START STORED DATA

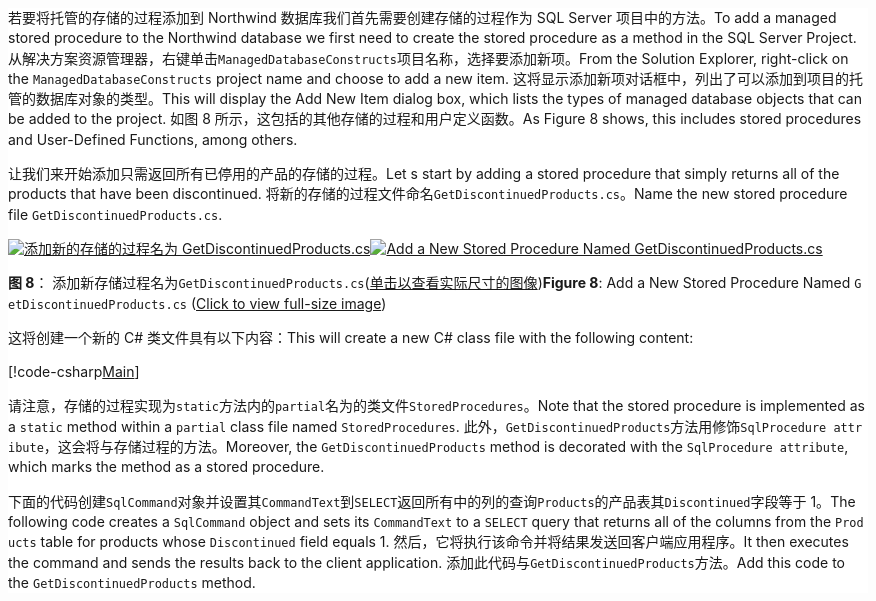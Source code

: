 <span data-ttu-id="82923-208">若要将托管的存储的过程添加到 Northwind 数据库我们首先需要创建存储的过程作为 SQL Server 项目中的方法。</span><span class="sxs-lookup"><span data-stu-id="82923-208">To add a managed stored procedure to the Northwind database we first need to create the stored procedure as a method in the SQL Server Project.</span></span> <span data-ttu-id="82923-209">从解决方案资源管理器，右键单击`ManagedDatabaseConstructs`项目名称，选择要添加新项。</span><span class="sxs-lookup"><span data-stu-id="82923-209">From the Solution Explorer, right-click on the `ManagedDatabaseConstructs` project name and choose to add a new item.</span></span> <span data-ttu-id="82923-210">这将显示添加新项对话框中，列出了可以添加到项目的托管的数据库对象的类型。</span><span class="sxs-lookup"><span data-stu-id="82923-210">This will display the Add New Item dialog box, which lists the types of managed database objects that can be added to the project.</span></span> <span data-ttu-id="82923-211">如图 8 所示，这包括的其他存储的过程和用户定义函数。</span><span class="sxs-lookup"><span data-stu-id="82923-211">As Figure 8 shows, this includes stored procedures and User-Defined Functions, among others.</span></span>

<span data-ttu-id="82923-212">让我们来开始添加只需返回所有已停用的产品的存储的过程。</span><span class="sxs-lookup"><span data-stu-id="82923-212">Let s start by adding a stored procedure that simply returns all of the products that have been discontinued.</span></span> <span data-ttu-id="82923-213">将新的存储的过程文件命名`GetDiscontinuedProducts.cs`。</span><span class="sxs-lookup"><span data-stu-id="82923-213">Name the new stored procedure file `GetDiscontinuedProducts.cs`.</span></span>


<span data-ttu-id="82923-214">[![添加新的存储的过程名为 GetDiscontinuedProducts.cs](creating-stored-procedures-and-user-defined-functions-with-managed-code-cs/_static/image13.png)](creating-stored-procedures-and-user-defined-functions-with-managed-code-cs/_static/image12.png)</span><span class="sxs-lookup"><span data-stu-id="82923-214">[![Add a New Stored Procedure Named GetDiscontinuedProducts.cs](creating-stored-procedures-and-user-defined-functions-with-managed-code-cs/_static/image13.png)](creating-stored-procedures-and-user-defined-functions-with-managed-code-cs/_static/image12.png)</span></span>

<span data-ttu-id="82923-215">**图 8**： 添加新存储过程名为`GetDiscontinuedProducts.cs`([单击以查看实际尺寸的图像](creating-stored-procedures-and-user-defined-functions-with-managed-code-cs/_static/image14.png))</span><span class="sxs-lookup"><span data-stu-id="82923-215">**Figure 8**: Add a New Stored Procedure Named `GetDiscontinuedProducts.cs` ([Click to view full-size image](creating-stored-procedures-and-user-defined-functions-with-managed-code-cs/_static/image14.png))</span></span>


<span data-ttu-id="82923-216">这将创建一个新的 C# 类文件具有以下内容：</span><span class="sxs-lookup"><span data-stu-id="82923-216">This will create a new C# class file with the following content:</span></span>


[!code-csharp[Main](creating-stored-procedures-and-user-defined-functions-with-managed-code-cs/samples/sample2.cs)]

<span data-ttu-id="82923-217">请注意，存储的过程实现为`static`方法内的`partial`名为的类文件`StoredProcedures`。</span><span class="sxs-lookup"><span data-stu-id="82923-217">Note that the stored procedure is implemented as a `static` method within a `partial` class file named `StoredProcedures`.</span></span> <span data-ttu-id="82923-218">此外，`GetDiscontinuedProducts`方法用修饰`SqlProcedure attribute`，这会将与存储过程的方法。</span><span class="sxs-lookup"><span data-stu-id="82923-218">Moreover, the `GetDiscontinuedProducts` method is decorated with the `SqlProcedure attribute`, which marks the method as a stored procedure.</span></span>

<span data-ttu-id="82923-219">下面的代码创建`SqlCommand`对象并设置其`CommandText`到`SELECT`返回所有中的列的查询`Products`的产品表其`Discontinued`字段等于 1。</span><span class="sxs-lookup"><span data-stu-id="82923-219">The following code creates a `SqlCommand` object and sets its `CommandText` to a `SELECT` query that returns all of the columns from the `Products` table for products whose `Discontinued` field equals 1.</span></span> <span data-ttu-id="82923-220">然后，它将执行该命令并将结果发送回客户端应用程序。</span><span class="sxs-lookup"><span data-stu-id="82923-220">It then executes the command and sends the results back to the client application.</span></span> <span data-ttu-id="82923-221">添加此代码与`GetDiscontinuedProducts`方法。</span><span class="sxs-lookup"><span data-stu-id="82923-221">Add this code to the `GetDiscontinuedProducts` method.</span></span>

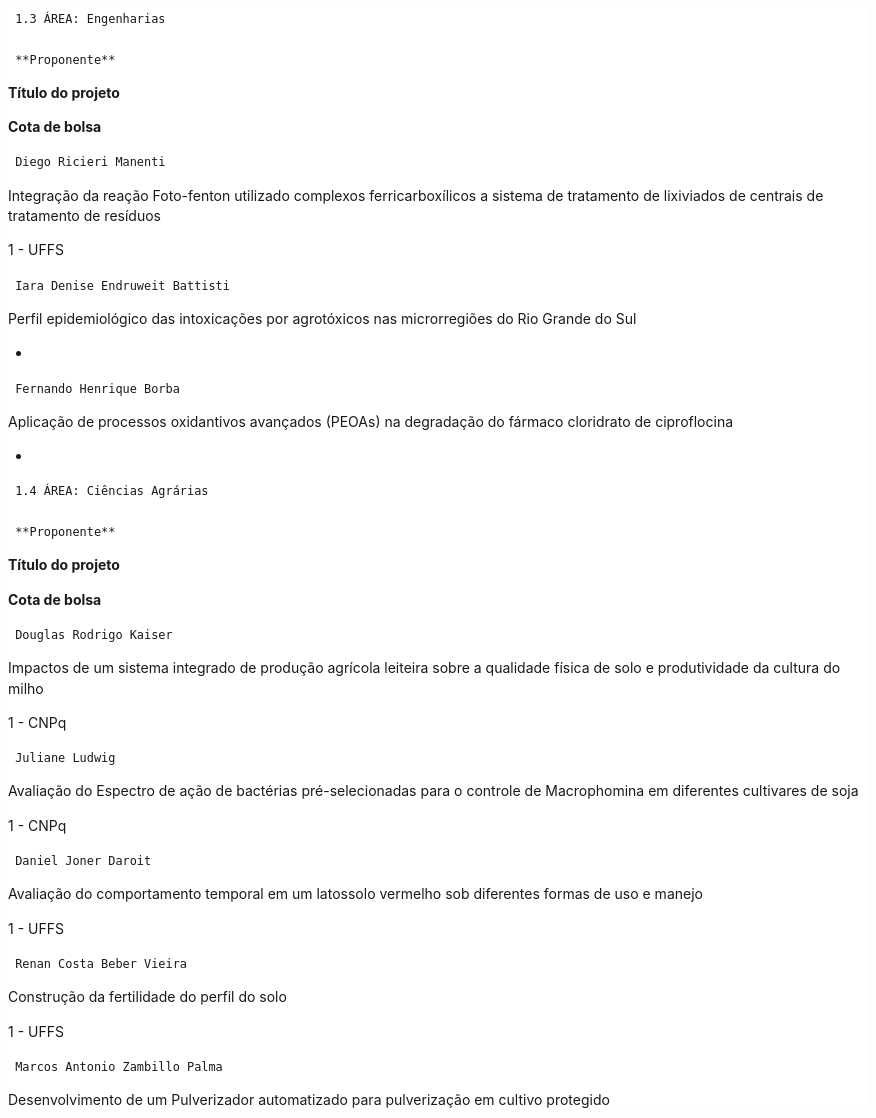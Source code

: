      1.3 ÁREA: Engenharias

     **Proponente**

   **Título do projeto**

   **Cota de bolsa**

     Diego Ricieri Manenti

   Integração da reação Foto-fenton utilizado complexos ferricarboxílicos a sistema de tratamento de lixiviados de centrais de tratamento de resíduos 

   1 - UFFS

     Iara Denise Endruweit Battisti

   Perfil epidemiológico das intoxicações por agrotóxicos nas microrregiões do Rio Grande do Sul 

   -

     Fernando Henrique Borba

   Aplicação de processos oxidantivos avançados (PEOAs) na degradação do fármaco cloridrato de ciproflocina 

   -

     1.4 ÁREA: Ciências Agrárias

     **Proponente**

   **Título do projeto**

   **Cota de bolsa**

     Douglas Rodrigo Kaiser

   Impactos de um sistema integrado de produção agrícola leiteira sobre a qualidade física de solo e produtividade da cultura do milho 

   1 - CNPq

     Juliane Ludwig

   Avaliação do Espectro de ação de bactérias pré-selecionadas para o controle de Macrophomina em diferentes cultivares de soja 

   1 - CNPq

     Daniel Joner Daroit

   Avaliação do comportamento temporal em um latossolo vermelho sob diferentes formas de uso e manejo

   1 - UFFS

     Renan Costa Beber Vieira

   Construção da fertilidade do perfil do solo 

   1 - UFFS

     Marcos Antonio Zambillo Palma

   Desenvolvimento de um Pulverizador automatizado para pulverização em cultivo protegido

END STORED DATA

— PROBLEM REQUIREMENTS —
Pictures in the records must not appear in the copy; transcribe everything else precisely.

— RESULT FOR THIS EXERCISE —
Source code

: <span data-ttu-id="82923-208">若要将托管的存储的过程添加到 Northwind 数据库我们首先需要创建存储的过程作为 SQL Server 项目中的方法。</span><span class="sxs-lookup"><span data-stu-id="82923-208">To add a managed stored procedure to the Northwind database we first need to create the stored procedure as a method in the SQL Server Project.</span></span> <span data-ttu-id="82923-209">从解决方案资源管理器，右键单击`ManagedDatabaseConstructs`项目名称，选择要添加新项。</span><span class="sxs-lookup"><span data-stu-id="82923-209">From the Solution Explorer, right-click on the `ManagedDatabaseConstructs` project name and choose to add a new item.</span></span> <span data-ttu-id="82923-210">这将显示添加新项对话框中，列出了可以添加到项目的托管的数据库对象的类型。</span><span class="sxs-lookup"><span data-stu-id="82923-210">This will display the Add New Item dialog box, which lists the types of managed database objects that can be added to the project.</span></span> <span data-ttu-id="82923-211">如图 8 所示，这包括的其他存储的过程和用户定义函数。</span><span class="sxs-lookup"><span data-stu-id="82923-211">As Figure 8 shows, this includes stored procedures and User-Defined Functions, among others.</span></span>

<span data-ttu-id="82923-212">让我们来开始添加只需返回所有已停用的产品的存储的过程。</span><span class="sxs-lookup"><span data-stu-id="82923-212">Let s start by adding a stored procedure that simply returns all of the products that have been discontinued.</span></span> <span data-ttu-id="82923-213">将新的存储的过程文件命名`GetDiscontinuedProducts.cs`。</span><span class="sxs-lookup"><span data-stu-id="82923-213">Name the new stored procedure file `GetDiscontinuedProducts.cs`.</span></span>


<span data-ttu-id="82923-214">[![添加新的存储的过程名为 GetDiscontinuedProducts.cs](creating-stored-procedures-and-user-defined-functions-with-managed-code-cs/_static/image13.png)](creating-stored-procedures-and-user-defined-functions-with-managed-code-cs/_static/image12.png)</span><span class="sxs-lookup"><span data-stu-id="82923-214">[![Add a New Stored Procedure Named GetDiscontinuedProducts.cs](creating-stored-procedures-and-user-defined-functions-with-managed-code-cs/_static/image13.png)](creating-stored-procedures-and-user-defined-functions-with-managed-code-cs/_static/image12.png)</span></span>

<span data-ttu-id="82923-215">**图 8**： 添加新存储过程名为`GetDiscontinuedProducts.cs`([单击以查看实际尺寸的图像](creating-stored-procedures-and-user-defined-functions-with-managed-code-cs/_static/image14.png))</span><span class="sxs-lookup"><span data-stu-id="82923-215">**Figure 8**: Add a New Stored Procedure Named `GetDiscontinuedProducts.cs` ([Click to view full-size image](creating-stored-procedures-and-user-defined-functions-with-managed-code-cs/_static/image14.png))</span></span>


<span data-ttu-id="82923-216">这将创建一个新的 C# 类文件具有以下内容：</span><span class="sxs-lookup"><span data-stu-id="82923-216">This will create a new C# class file with the following content:</span></span>


[!code-csharp[Main](creating-stored-procedures-and-user-defined-functions-with-managed-code-cs/samples/sample2.cs)]

<span data-ttu-id="82923-217">请注意，存储的过程实现为`static`方法内的`partial`名为的类文件`StoredProcedures`。</span><span class="sxs-lookup"><span data-stu-id="82923-217">Note that the stored procedure is implemented as a `static` method within a `partial` class file named `StoredProcedures`.</span></span> <span data-ttu-id="82923-218">此外，`GetDiscontinuedProducts`方法用修饰`SqlProcedure attribute`，这会将与存储过程的方法。</span><span class="sxs-lookup"><span data-stu-id="82923-218">Moreover, the `GetDiscontinuedProducts` method is decorated with the `SqlProcedure attribute`, which marks the method as a stored procedure.</span></span>

<span data-ttu-id="82923-219">下面的代码创建`SqlCommand`对象并设置其`CommandText`到`SELECT`返回所有中的列的查询`Products`的产品表其`Discontinued`字段等于 1。</span><span class="sxs-lookup"><span data-stu-id="82923-219">The following code creates a `SqlCommand` object and sets its `CommandText` to a `SELECT` query that returns all of the columns from the `Products` table for products whose `Discontinued` field equals 1.</span></span> <span data-ttu-id="82923-220">然后，它将执行该命令并将结果发送回客户端应用程序。</span><span class="sxs-lookup"><span data-stu-id="82923-220">It then executes the command and sends the results back to the client application.</span></span> <span data-ttu-id="82923-221">添加此代码与`GetDiscontinuedProducts`方法。</span><span class="sxs-lookup"><span data-stu-id="82923-221">Add this code to the `GetDiscontinuedProducts` method.</span></span>

Source code

:      1.3 ÁREA: Engenharias

     **Proponente**

   **Título do projeto**

   **Cota de bolsa**

     Diego Ricieri Manenti

   Integração da reação Foto-fenton utilizado complexos ferricarboxílicos a sistema de tratamento de lixiviados de centrais de tratamento de resíduos 

   1 - UFFS

     Iara Denise Endruweit Battisti

   Perfil epidemiológico das intoxicações por agrotóxicos nas microrregiões do Rio Grande do Sul 

   -

     Fernando Henrique Borba

   Aplicação de processos oxidantivos avançados (PEOAs) na degradação do fármaco cloridrato de ciproflocina 

   -

     1.4 ÁREA: Ciências Agrárias

     **Proponente**

   **Título do projeto**

   **Cota de bolsa**

     Douglas Rodrigo Kaiser

   Impactos de um sistema integrado de produção agrícola leiteira sobre a qualidade física de solo e produtividade da cultura do milho 

   1 - CNPq

     Juliane Ludwig

   Avaliação do Espectro de ação de bactérias pré-selecionadas para o controle de Macrophomina em diferentes cultivares de soja 

   1 - CNPq

     Daniel Joner Daroit

   Avaliação do comportamento temporal em um latossolo vermelho sob diferentes formas de uso e manejo

   1 - UFFS

     Renan Costa Beber Vieira

   Construção da fertilidade do perfil do solo 

   1 - UFFS

     Marcos Antonio Zambillo Palma

   Desenvolvimento de um Pulverizador automatizado para pulverização em cultivo protegido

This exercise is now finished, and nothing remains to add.